Business sprouts with clear view of market

appointments financial planning financial planners

11 April 2002
| By George Liondis |

If you are having trouble understanding just how the humble brussel sprout is quickly becoming one of the most potent symbols of financial planning in this country, then speak to John Cowan.

Cowan is the man not only responsible for the NRMA’s latest venture into financial planning, ClearView Retirement Solutions, but also the accompanying sprout-soaked marketing campaign.

If you are not living in New South Wales, where ClearView is exclusively pitched, then you have missed possibly one of the more memorable financial services marketing efforts of recent times, and definitely one of the more annoying.

Since ClearView’s launch in February 2002, it has been difficult for anyone in New South Wales to turn on the television, listen to the radio or read a newspaper without being confronted with the rather peculiar mantra that “everybody deserves more sprouts”.

However, the NRMA’s sprouts campaign is more than just another example of nuisance advertising. It is also a very deliberate effort to re-position the NRMA’s financial services division, through ClearView, into a very specific space: the middle-Australia retiree market.

According to Cowan, the sprout was chosen as the mascot for ClearView because research had indicated that more than anything else, it elicited a strong response, good or bad, from retirees.

“The creative device of sprouts is used in the ads as a metaphor for that something extra that we all want in retirement. Everybody knows the ads aren’t about sprouts, so it starts people thinking about that something extra,” he says.

But the NRMA’s decision to pitch ClearView, its only business venture in the financial planning market, to the retirees of middle Australia goes way beyond just sprouts.

Cowan’s group actually conceived the ClearView concept way back in November 2000, after an internal review of the NRMA’s financial services division found it was being held back by a lack of focus.

From there, the decision to target the retiree market exclusively with the new venture was a simple one. Not only is a growing proportion of the entire population moving into retirement age, but a good deal of the NRMA’s existing customer base comes from the middle-Australia retiree demographic.

The positioning of ClearView to attract the retiree market also extends right down to the products now underlying the group.

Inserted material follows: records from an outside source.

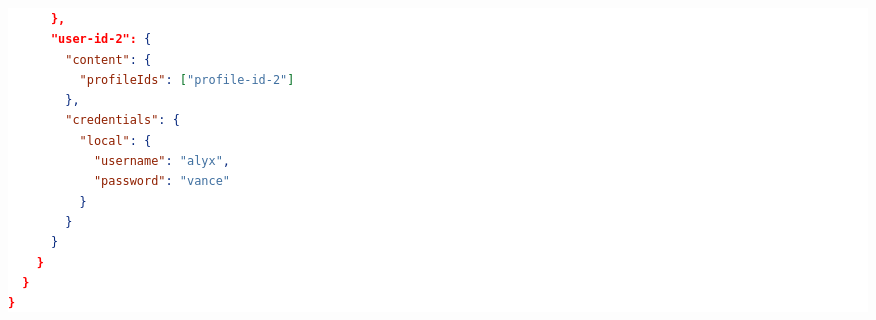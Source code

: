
 ```json
      },
      "user-id-2": {
        "content": {
          "profileIds": ["profile-id-2"]
        },
        "credentials": {
          "local": {
            "username": "alyx",
            "password": "vance"
          }
        }
      }
    }
  }
}
```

ClearView will offer clients a limited range of multi-manager investment options, with monies managed by a small number of different fund managers and all sold under the same fee structure.

“For older people in that middle-Australia market it is all about simplicity, so we haven’t given them the choice to pick between 100 different managers,” Cowen says.

So far, Cowan is confident the campaign to position ClearView has, for the most part, hit its mark.

Anecdotal evidence suggests the majority of those prompted by the sprouts campaign to contact ClearView are in fact retirees, although the jury is still out on whether they will turn out to be the middle-Australia retirees that ClearView is so keen to attract.

“The way the ads were supposed to work was all about positioning ClearView into a particular space. So far we have received more than our budgeted level of calls to our call centre since the start of the campaign, but we now have to convert those calls into appointments for our financial planners, and then hope to convert those appointments into clients,” Cowen says.

The number of financial planners employed by the NRMA had actually dropped in the lead up to the launch of ClearView, as those advisers who did not feel in tune with the new business departed the group.

But, given the level of interest created by the sprouts campaign, ClearView is now actively recruiting for financial planners.

The success means the NRMA has started to taper off the promotion of ClearView to the general public, although the sprouts campaign will continue to have a significant media profile for some time.

The group is now focusing on turning its marketing effort, sprouts and all, towards the existing NRMA customer base with, amongst other things, a direct mail campaign.

According to Cowan, the NRMA has given itself until the end of this financial year to judge how well its plans for ClearView are proceeding.

But the NRMA is also looking further ahead to the next stage of development for ClearView.

At present, the group is considering two options. Either it will launch ClearView into states other than New South Wales, where the NRMA brand is less well-known, or it will pitch the new business to individuals who are planning their retirement, rather than just those who are already retired.

One way or the other, ClearView will effectively be looking to broaden its target market.

The sprouts, however, will stay.

“We won’t be employing any other vegetables. The sprouts have been very good to us,” Cowen says.